Verene Lystad, an undergraduate student majoring in physics at Northwestern, and Eric B. Ford, a post-doctoral fellow at the University of California Berkeley and a former student of Rasio's at the Massachusetts Institute of Technology, are members of Rasio's research team and authors on the Nature paper.
The system they focused on, three huge Jupiter-like planets orbiting the central star Upsilon Andromedae, was the first extrasolar multi-planet system ever discovered by Doppler spectroscopy. (In this technique, planets are detected and studied indirectly by measuring the reflex motion they impose on their parent stars.) The inner planet, a "hot Jupiter" so close to the star that its orbit is only a few days, was discovered in 1996, and the two outer planets, with elongated orbits that perturb each other strongly, were discovered in 1999. As a result, the system now has been well studied for many years and offered the best and most accurate data for the research team's calculations.

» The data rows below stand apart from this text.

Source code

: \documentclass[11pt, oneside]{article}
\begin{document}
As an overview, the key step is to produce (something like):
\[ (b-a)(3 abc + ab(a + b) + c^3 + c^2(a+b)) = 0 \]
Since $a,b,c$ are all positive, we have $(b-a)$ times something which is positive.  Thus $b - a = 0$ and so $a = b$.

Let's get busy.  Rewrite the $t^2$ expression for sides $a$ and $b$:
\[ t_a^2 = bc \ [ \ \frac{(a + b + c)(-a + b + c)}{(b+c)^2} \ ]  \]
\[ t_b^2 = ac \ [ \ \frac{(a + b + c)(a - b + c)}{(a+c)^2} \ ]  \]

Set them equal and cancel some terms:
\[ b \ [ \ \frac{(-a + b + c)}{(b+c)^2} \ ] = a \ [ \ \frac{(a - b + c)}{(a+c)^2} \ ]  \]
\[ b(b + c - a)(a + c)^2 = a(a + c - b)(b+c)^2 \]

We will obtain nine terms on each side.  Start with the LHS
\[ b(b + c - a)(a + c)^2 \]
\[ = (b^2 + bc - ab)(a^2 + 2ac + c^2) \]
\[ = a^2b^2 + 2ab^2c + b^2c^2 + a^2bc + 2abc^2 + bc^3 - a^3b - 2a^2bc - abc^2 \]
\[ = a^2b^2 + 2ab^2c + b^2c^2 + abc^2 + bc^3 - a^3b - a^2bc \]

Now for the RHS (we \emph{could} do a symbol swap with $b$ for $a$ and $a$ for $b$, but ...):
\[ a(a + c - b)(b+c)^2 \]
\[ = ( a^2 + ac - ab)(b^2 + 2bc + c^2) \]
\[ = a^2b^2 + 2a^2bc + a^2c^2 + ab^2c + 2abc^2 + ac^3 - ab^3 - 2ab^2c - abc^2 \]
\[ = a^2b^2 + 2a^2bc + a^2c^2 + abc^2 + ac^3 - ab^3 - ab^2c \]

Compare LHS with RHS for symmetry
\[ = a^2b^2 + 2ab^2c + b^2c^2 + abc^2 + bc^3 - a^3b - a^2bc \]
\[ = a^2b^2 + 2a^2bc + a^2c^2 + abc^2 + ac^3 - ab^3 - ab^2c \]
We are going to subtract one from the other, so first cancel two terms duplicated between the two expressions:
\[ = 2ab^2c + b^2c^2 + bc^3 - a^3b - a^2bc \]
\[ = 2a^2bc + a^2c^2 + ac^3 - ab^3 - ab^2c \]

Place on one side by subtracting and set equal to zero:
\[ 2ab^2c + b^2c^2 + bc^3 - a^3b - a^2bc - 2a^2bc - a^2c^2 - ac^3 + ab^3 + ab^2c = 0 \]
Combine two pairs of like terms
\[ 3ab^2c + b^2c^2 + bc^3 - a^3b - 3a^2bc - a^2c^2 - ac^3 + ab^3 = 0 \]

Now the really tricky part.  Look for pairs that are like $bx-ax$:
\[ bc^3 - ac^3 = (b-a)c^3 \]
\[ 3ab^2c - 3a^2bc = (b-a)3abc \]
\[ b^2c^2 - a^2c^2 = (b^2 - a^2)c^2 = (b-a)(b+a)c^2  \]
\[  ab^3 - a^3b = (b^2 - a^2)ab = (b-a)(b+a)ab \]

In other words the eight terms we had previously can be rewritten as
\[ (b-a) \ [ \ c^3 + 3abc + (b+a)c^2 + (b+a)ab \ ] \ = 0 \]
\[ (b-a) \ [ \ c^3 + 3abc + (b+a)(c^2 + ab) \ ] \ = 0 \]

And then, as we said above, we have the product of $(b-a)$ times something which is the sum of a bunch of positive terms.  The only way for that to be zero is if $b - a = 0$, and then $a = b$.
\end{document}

"In this system the two outer planets are in a very peculiar orbital configuration, which kept puzzling us for a long time," said Rasio.
To understand this better, Rasio and his collaborators developed a precise computer model of the orbits of the planets as they are today and then evolved them back tens of thousands of years. Their analysis showed that the system evolved over time exactly as would be expected if the initially stable system was suddenly perturbed, with the sudden disturbance affecting the outermost planet only.
They showed that a fourth giant planet, which is no longer in the system, must have come in too close and scuffled with the outer planet in a gravitational feud, eventually kicking the outer planet into the middle one. The fourth planet -- the troublemaker -- was ejected into space. The abrupt kick sent the outer planet into an elliptical orbit, while the middle planet initially remained on a circular orbit. Over time, the outer planet eventually perturbed the middle planet's orbit enough to deform it slowly into an eccentric orbit as well, which is what is seen today, although every 7,000 years or so the middle planet returns gradually to a circular orbit.
"This is what makes the system so peculiar," said Rasio. "Ordinarily, the gravitational coupling between two elliptic orbits would never make one go back to a nearly perfect circle. A circle is very special."
"Originally the main objective of our research was to simulate the Upsilon Andromedae planetary system, essentially in order to determine whether the outer two planets lie in the same plane like the planets in the solar system do," said Lystad, who started working with Rasio when she was a sophomore and did many of the computer integrations as part of her senior thesis. "We were surprised to find that for many of our simulations it was difficult to tell whether the planets were in the same plane due to the fact that the middle planet's orbit periodically became so very nearly circular. Once we noticed this strange behavior was present in all of our simulations, we recognized it as an earmark of a system that had undergone planet-planet scattering. We realized there was something much more interesting going on than anyone had found before."
Understanding what happened during the formation and evolution of Upsilon Andromedae and other extrasolar planetary systems has major implications for our own.
"In these newly discovered systems things have not remained stable for billions of years," said Rasio. "While they may have formed like the solar system, after a while things went catastrophic. Our solar system, it appears, is rather peculiar in its long-term stability."